- WORK TO COMPLETE: Check every line of the data for the word "blite", and copy those that have it.

(Saved entries)
○ ○ ○ ○ ○ ○ ○

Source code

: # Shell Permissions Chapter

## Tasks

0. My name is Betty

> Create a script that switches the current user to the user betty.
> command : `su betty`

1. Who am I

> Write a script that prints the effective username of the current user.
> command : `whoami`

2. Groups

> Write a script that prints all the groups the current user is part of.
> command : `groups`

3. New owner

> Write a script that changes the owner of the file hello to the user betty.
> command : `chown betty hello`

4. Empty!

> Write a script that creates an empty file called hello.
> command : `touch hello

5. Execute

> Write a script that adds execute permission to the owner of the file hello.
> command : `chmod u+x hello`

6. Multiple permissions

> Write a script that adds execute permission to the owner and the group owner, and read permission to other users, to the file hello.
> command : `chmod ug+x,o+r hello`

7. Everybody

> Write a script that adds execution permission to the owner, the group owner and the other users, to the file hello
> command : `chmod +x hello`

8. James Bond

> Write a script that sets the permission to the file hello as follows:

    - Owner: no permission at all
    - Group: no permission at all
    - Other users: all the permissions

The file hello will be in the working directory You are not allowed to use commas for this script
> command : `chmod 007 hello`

○ ○ ○ ○ ○ ○ ○

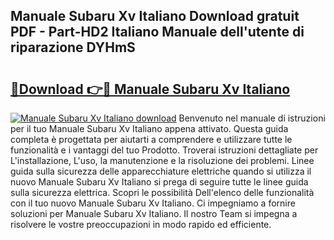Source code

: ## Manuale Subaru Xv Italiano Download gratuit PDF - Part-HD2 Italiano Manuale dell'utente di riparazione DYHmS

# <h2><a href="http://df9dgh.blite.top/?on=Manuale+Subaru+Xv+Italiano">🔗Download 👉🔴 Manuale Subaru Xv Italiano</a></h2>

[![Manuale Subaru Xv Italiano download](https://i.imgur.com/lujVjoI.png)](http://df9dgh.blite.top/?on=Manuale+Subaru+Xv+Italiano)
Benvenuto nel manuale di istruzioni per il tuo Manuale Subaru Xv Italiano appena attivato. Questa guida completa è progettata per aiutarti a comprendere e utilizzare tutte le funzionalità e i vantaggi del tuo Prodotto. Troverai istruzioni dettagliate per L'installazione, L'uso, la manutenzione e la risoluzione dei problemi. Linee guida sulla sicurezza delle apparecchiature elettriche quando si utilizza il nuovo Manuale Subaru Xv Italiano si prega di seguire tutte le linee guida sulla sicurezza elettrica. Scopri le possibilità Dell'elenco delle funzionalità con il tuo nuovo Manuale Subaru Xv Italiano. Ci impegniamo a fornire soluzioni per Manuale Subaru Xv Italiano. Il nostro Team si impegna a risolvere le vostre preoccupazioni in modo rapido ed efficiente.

○ ○ ○ ○ ○ ○ ○

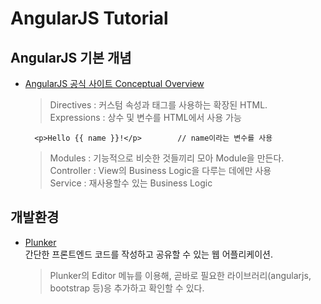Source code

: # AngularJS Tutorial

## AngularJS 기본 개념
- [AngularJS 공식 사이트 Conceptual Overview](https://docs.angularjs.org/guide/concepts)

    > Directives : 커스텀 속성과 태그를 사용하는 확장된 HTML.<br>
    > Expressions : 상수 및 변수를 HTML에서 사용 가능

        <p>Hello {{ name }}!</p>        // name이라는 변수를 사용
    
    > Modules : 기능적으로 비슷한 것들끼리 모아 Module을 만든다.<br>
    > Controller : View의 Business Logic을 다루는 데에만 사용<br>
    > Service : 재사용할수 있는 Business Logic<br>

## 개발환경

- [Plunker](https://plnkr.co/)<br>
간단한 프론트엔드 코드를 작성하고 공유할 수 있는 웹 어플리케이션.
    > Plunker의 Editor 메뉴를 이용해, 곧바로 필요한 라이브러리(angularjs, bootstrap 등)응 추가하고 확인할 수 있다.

○ ○ ○ ○ ○ ○ ○

- RESULT:
# <h2><a href="http://df9dgh.blite.top/?on=Manuale+Subaru+Xv+Italiano">🔗Download 👉🔴 Manuale Subaru Xv Italiano</a></h2>
[![Manuale Subaru Xv Italiano download](https://i.imgur.com/lujVjoI.png)](http://df9dgh.blite.top/?on=Manuale+Subaru+Xv+Italiano)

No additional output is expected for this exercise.